Question Four of The Work of Byron Katie is “Who would you be without that thought?” Many of us have believed our stressful thoughts for so long, we have no idea of what it would look like to live without it.
Here are some ways to go more deeply into Question Four.
1. Travel back in time, mentally, to the way you were prior to the thought. It might be infancy, or early childhood. Or it might be as recent as last week.
Who were you, then?
How did you see yourself?
How did you treat yourself?
How did you treat others differently; particularly, if you are working with a Judge-Your-Neighbor worksheet, how did you treat the person you are inquiring about?
2. Use your imagination.
"Imagination is more important than knowledge.

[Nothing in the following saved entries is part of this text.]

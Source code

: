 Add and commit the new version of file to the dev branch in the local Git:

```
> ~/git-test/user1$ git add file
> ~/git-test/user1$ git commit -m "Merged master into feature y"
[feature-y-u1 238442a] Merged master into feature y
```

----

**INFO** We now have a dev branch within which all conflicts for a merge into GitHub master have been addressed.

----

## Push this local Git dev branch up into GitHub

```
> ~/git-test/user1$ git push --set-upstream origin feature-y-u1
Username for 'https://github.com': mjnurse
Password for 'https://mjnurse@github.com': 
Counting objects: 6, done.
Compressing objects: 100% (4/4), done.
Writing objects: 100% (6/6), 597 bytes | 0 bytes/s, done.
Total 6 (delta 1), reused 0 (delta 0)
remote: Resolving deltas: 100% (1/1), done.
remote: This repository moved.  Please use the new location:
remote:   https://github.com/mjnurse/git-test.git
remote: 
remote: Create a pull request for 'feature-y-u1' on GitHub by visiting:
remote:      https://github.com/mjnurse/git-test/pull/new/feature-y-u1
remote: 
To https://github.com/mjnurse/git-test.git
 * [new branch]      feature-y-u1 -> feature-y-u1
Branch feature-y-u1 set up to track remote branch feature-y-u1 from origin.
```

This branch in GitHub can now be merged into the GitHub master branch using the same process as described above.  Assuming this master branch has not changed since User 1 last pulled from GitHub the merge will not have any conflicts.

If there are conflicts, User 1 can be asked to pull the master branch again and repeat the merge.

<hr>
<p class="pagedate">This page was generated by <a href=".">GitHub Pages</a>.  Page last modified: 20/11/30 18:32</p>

Knowledge is limited. Imagination encircles the world." —Albert Einstein.
I love to use the imagination when I answer these questions, because it gives me a break from the "I know" mind...which is the mind that says "Yeah, but..." or, "It won't work," or "I've already tried that."
If you can imagine it, then you are it. How else would you know?
So...using the power of your imagination, which may provide an accurate picture is who we are without a story...
How would you treat people differently, in the same situation?
How would you live your life differently?
If you arrived from the planet Mongo and had no preconceived notions of live on earth, how would you view this person/situation?
How do you feel physically with the thought? How would your body feel without it? How did it feel prior to it?
3. Lose the label.
If you wish to be free of whatever is painful in your past, you may want to ask yourself this interesting question:
"If this person were not who you say she is, how would you feel about her now?"
An example: “My brother molested me when I was a child" could be a fact; and not something to condone, ever. And if you are with your family and continue to treat him today as someone who hurt, or hurts you, how does this serve you? Short of never visiting your family, what can you do?
If you did not see him, today, as your perpetrator, how would you react to him the way he is today, and the way you are today?
Your co-worker took credit for your hard work. Today, she is your supervisor. You choose to stay in your job because you like the work you're doing, the benefits, the paycheck, your job security. And, you resent her. Who would you be without this thought that she took credit for your work? If you were meeting her today for the first time, and she were not the thief you say she is, how would you feel about her now that she has the job you wanted?